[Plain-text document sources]

[Start of Attachment]

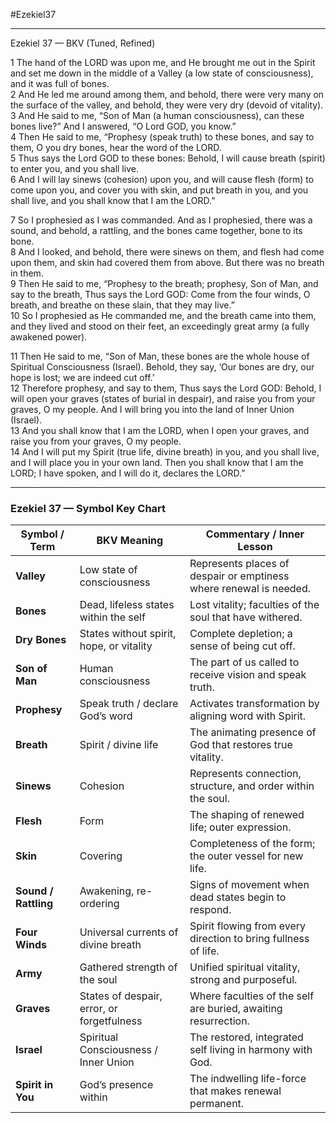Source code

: #Ezekiel37
___


Ezekiel 37 — BKV (Tuned, Refined)  

1 The hand of the LORD was upon me, and He brought me out in the Spirit and set me down in the middle of a Valley (a low state of consciousness), and it was full of bones.  
2 And He led me around among them, and behold, there were very many on the surface of the valley, and behold, they were very dry (devoid of vitality).  
3 And He said to me, “Son of Man (a human consciousness), can these bones live?” And I answered, “O Lord GOD, you know.”  
4 Then He said to me, “Prophesy (speak truth) to these bones, and say to them, O you dry bones, hear the word of the LORD.  
5 Thus says the Lord GOD to these bones: Behold, I will cause breath (spirit) to enter you, and you shall live.  
6 And I will lay sinews (cohesion) upon you, and will cause flesh (form) to come upon you, and cover you with skin, and put breath in you, and you shall live, and you shall know that I am the LORD.”  

7 So I prophesied as I was commanded. And as I prophesied, there was a sound, and behold, a rattling, and the bones came together, bone to its bone.  
8 And I looked, and behold, there were sinews on them, and flesh had come upon them, and skin had covered them from above. But there was no breath in them.  
9 Then He said to me, “Prophesy to the breath; prophesy, Son of Man, and say to the breath, Thus says the Lord GOD: Come from the four winds, O breath, and breathe on these slain, that they may live.”  
10 So I prophesied as He commanded me, and the breath came into them, and they lived and stood on their feet, an exceedingly great army (a fully awakened power).  

11 Then He said to me, “Son of Man, these bones are the whole house of Spiritual Consciousness (Israel). Behold, they say, ‘Our bones are dry, our hope is lost; we are indeed cut off.’  
12 Therefore prophesy, and say to them, Thus says the Lord GOD: Behold, I will open your graves (states of burial in despair), and raise you from your graves, O my people. And I will bring you into the land of Inner Union (Israel).  
13 And you shall know that I am the LORD, when I open your graves, and raise you from your graves, O my people.  
14 And I will put my Spirit (true life, divine breath) in you, and you shall live, and I will place you in your own land. Then you shall know that I am the LORD; I have spoken, and I will do it, declares the LORD.”  

---

### Ezekiel 37 — Symbol Key Chart

| Symbol / Term        | BKV Meaning                                   | Commentary / Inner Lesson |
|-----------------------|-----------------------------------------------|---------------------------|
| **Valley**            | Low state of consciousness                   | Represents places of despair or emptiness where renewal is needed. |
| **Bones**             | Dead, lifeless states within the self         | Lost vitality; faculties of the soul that have withered. |
| **Dry Bones**         | States without spirit, hope, or vitality      | Complete depletion; a sense of being cut off. |
| **Son of Man**        | Human consciousness                          | The part of us called to receive vision and speak truth. |
| **Prophesy**          | Speak truth / declare God’s word              | Activates transformation by aligning word with Spirit. |
| **Breath**            | Spirit / divine life                         | The animating presence of God that restores true vitality. |
| **Sinews**            | Cohesion                                     | Represents connection, structure, and order within the soul. |
| **Flesh**             | Form                                         | The shaping of renewed life; outer expression. |
| **Skin**              | Covering                                     | Completeness of the form; the outer vessel for new life. |
| **Sound / Rattling**  | Awakening, re-ordering                        | Signs of movement when dead states begin to respond. |
| **Four Winds**        | Universal currents of divine breath           | Spirit flowing from every direction to bring fullness of life. |
| **Army**              | Gathered strength of the soul                 | Unified spiritual vitality, strong and purposeful. |
| **Graves**            | States of despair, error, or forgetfulness    | Where faculties of the self are buried, awaiting resurrection. |
| **Israel**            | Spiritual Consciousness / Inner Union         | The restored, integrated self living in harmony with God. |
| **Spirit in You**     | God’s presence within                        | The indwelling life-force that makes renewal permanent. |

[End of Attachment]

**Work to complete**
Only the lines above from the line containing "14 And I will" through the line containing "new life. |" should be retyped, exactly and with both ends included.

**Your response**
14 And I will put my Spirit (true life, divine breath) in you, and you shall live, and I will place you in your own land. Then you shall know that I am the LORD; I have spoken, and I will do it, declares the LORD.”  

---

### Ezekiel 37 — Symbol Key Chart

| Symbol / Term        | BKV Meaning                                   | Commentary / Inner Lesson |
|-----------------------|-----------------------------------------------|---------------------------|
| **Valley**            | Low state of consciousness                   | Represents places of despair or emptiness where renewal is needed. |
| **Bones**             | Dead, lifeless states within the self         | Lost vitality; faculties of the soul that have withered. |
| **Dry Bones**         | States without spirit, hope, or vitality      | Complete depletion; a sense of being cut off. |
| **Son of Man**        | Human consciousness                          | The part of us called to receive vision and speak truth. |
| **Prophesy**          | Speak truth / declare God’s word              | Activates transformation by aligning word with Spirit. |
| **Breath**            | Spirit / divine life                         | The animating presence of God that restores true vitality. |
| **Sinews**            | Cohesion                                     | Represents connection, structure, and order within the soul. |
| **Flesh**             | Form                                         | The shaping of renewed life; outer expression. |
| **Skin**              | Covering                                     | Completeness of the form; the outer vessel for new life. |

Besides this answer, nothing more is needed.